Project instructions

In this project we will investigate the exponential distribution in R and compare it with the Central Limit Theorem. The exponential distribution can be simulated in R with rexp(n, lambda) where lambda is the rate parameter. The mean of exponential distribution is 1/lambda and the standard deviation is also 1/lambda. Set lambda = 0.2 for all of the simulations. The investigation will be carried out with the averages of 40 exponentials. The number of exponentials simulations will be 1000, so it will generate 40000 random exponential numbers with the lambda parameter of 0.2

library(ggplot2)
set.seed(0317)
exp_dist <- data.frame()
simul <- NULL
for (i in 1:1000){
        simul <- rexp(40, rate = 0.2)
        exp_dist <- rbind(exp_dist, simul)
} 
exp_names <- paste("simul", rep(1:40), sep = ".")
names(exp_dist) <- exp_names
dist_means <- data.frame(exp_mean = rowMeans(exp_dist))

Comparison of sample mean with theorical mean

# Theorical mean
theo_mean <- 1/0.2
# Sample mean
sample_mean <- round(mean(dist_means$exp_mean),3)
# Difference
diff <- abs(theo_mean - sample_mean)

The theorical mean is 5
The sample mean is 4.97
The difference between both is 0.03

As seen, the sample mean and the theorical mean are very similar, there is a small difference of 0.03. A different exercise to investigate if the gap get closer is to increase the number of simulations.

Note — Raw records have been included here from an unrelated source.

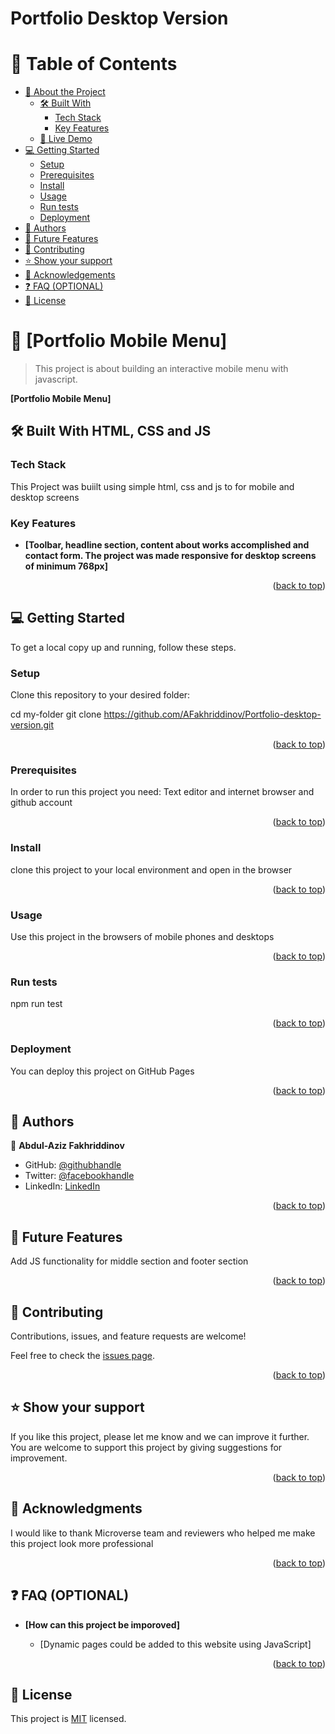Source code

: # Portfolio Desktop Version

<a name="readme-top"></a>

# 📗 Table of Contents

- [📖 About the Project](#about-project)
  - [🛠 Built With](#built-with)
    - [Tech Stack](#tech-stack)
    - [Key Features](#key-features)
  - [🚀 Live Demo](#live-demo)
- [💻 Getting Started](#getting-started)
  - [Setup](#setup)
  - [Prerequisites](#prerequisites)
  - [Install](#install)
  - [Usage](#usage)
  - [Run tests](#run-tests)
  - [Deployment](#triangular_flag_on_post-deployment)
- [👥 Authors](#authors)
- [🔭 Future Features](#future-features)
- [🤝 Contributing](#contributing)
- [⭐️ Show your support](#support)
- [🙏 Acknowledgements](#acknowledgements)
- [❓ FAQ (OPTIONAL)](#faq)
- [📝 License](#license)



# 📖 [Portfolio Mobile Menu] <a name="about-project"></a>

>This project is about building an interactive mobile menu with javascript.

**[Portfolio Mobile Menu]** 

## 🛠 Built With <a name="built-with"> HTML, CSS and JS</a>

### Tech Stack <a name="tech-stack"></a>

This Project was buiilt using simple html, css and js to for mobile and desktop screens

### Key Features <a name="key-features"></a>

- **[Toolbar, headline section, content about works accomplished and contact form. The project was made responsive for desktop screens of minimum 768px]**

<p align="right">(<a href="#readme-top">back to top</a>)</p>




## 💻 Getting Started <a name="getting-started"></a>

To get a local copy up and running, follow these steps.

### Setup

Clone this repository to your desired folder:


  cd my-folder
  git clone https://github.com/AFakhriddinov/Portfolio-desktop-version.git

<p align="right">(<a href="#readme-top">back to top</a>)</p>

### Prerequisites

In order to run this project you need: Text editor and internet browser and github account

<p align="right">(<a href="#readme-top">back to top</a>)</p>

### Install

clone this project to your local environment and open in the browser

<p align="right">(<a href="#readme-top">back to top</a>)</p>

### Usage

Use this project in the browsers of mobile phones and desktops

<p align="right">(<a href="#readme-top">back to top</a>)</p>

### Run tests

npm run test

<p align="right">(<a href="#readme-top">back to top</a>)</p>

### Deployment

You can deploy this project on GitHub Pages

<p align="right">(<a href="#readme-top">back to top</a>)</p>


## 👥 Authors <a name="authors"></a>

👤 **Abdul-Aziz Fakhriddinov**

- GitHub: [@githubhandle](https://github.com/AFakhriddinov)
- Twitter: [@facebookhandle](https://www.facebook.com/abdulaziz.faxriddinov)
- LinkedIn: [LinkedIn](https://www.linkedin.com/in/abdul-aziz-fakhriddinov-5297a6107/)


<p align="right">(<a href="#readme-top">back to top</a>)</p>



## 🔭 Future Features <a name="future-features"></a>


Add JS functionality for middle section and footer section

<p align="right">(<a href="#readme-top">back to top</a>)</p>



## 🤝 Contributing <a name="contributing"></a>

Contributions, issues, and feature requests are welcome!

Feel free to check the [issues page](../../issues/).

<p align="right">(<a href="#readme-top">back to top</a>)</p>



## ⭐️ Show your support <a name="support"></a>

If you like this project, please let me know and we can improve it further. You are welcome to support this project by giving suggestions for improvement.

<p align="right">(<a href="#readme-top">back to top</a>)</p>



## 🙏 Acknowledgments <a name="acknowledgements"></a>

I would like to thank Microverse team and reviewers who helped me make this project look more professional

<p align="right">(<a href="#readme-top">back to top</a>)</p>



## ❓ FAQ (OPTIONAL) <a name="faq"></a>

- **[How can this project be imporoved]**

  - [Dynamic pages could be added to this website using JavaScript]

<p align="right">(<a href="#readme-top">back to top</a>)</p>


## 📝 License <a name="license"></a>

This project is [MIT](https://github.com/AFakhriddinov/Portfolio-desktop-version/blob/desktop_version/LICENCE) licensed.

Comparison of sample variance with theorical variance

# Theorical variance
theo_var <- (1/0.2)^2/40
# Sample variance
sample_var <- round(var(dist_means$exp_mean),3)
# Difference
diff_var <- abs(theo_var - sample_var)

The theorical variance is 0.625
The sample variance is 0.642
The difference between both is 0.017

There is a small difference of 0.017between the sample variance and the theorical variance.

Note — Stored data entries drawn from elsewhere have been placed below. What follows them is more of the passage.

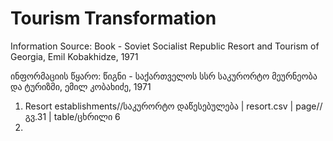 # Tourism Transformation
Information Source: Book - Soviet Socialist Republic Resort and Tourism of Georgia, Emil Kobakhidze, 1971

ინფორმაციის წყარო: წიგნი - საქართველოს სსრ საკურორტო მეურნეობა და ტურიზმი, ემილ კობახიძე, 1971

1. Resort establishments//საკურორტო დაწესებულება | resort.csv | page//გვ.31 | table/ცხრილი 6
2. 

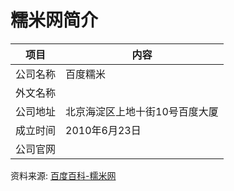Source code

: # 糯米网简介

|项目|内容|
|-----|-----|
|公司名称|百度糯米|
|外文名称||
|公司地址|北京海淀区上地十街10号百度大厦|
|成立时间|2010年6月23日|
|公司官网||

资料来源: 
[百度百科-糯米网](https://baike.baidu.com/item/%E7%99%BE%E5%BA%A6%E7%B3%AF%E7%B1%B3?fromtitle=%E7%B3%AF%E7%B1%B3%E7%BD%91&fromid=4886639)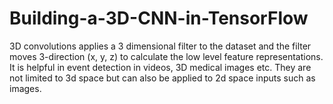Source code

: # Building-a-3D-CNN-in-TensorFlow
3D convolutions applies a 3 dimensional filter to the dataset and the filter moves 3-direction (x, y, z) to calculate the low level feature representations. It is helpful in event detection in videos, 3D medical images etc. They are not limited to 3d space but can also be applied to 2d space inputs such as images.

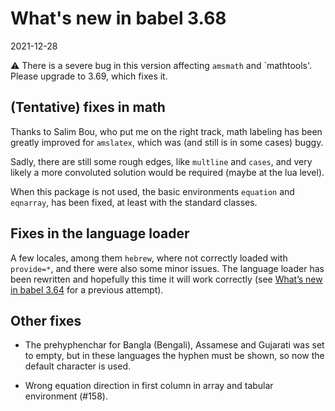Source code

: # What's new in babel 3.68

2021-12-28

⚠ There is a severe bug in this version affecting `amsmath` and
`mathtools'. Please upgrade to 3.69, which fixes it.

## (Tentative) fixes in math

Thanks to Salim Bou, who put me on the right track, math labeling
has been greatly improved for `amslatex`, which was (and still is in
some cases) buggy.

Sadly, there are still some rough edges, like `multline` and `cases`,
and very likely a more convoluted solution would be required (maybe at
the lua level).

When this package is not used, the basic environments `equation` and
`eqnarray`, has been fixed, at least with the standard classes.

## Fixes in the language loader

A few locales, among them `hebrew`, where not correctly loaded with
`provide=*`, and there were also some minor issues. The language loader
has been rewritten and hopefully this time it will work correctly (see
[What’s new in babel
3.64](https://latex3.github.io/babel/news/whats-new-in-babel-3.64.html#other-changes)
for a previous attempt).

## Other fixes

* The prehyphenchar for Bangla (Bengali), Assamese and Gujarati was set to
  empty, but in these languages the hyphen must be shown, so now the
  default character is used.

* Wrong equation direction in first column in array and tabular
environment (#158).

Plotting the distributions of means

g <- ggplot(dist_means, aes(x = dist_means))
g <- g + geom_histogram(aes(y = ..density..),fill = "grey", colour = "black")
g <- g + geom_density(size = 2, colour = "black")
g <- g + geom_vline(xintercept = theo_mean, size = 1, col = "blue")
g <- g + geom_vline(xintercept = sample_mean, size = 1, col = "red")
g <- g + labs(title = "Distribution of mean of 40 exponential simulations",
              x = "Distribution of mean", y = "")
g <- g+ annotate("text", x=4, y=.6, label=paste("Sample mean:",sample_mean),
                 family="serif",
             fontface="italic", colour="red", size=5)+
        annotate("text", x=6, y=.6, label=paste("Theorical mean:", theo_mean),
                 family="serif",
                 fontface="italic", colour="blue", size=5)
g
## Don't know how to automatically pick scale for object of type data.frame. Defaulting to continuous.
## `stat_bin()` using `bins = 30`. Pick better value with `binwidth`.

As seen in the plot the theorical and the sample mean are very similar, and the distribution of the simulated exponential means looks like a gaussian bell, and very similar to a normal distribution. According to the Central Limit Theorem, the distribution of the means should get closer to the normal distribution

## Don't know how to automatically pick scale for object of type data.frame. Defaulting to continuous.
## `stat_bin()` using `bins = 30`. Pick better value with `binwidth`.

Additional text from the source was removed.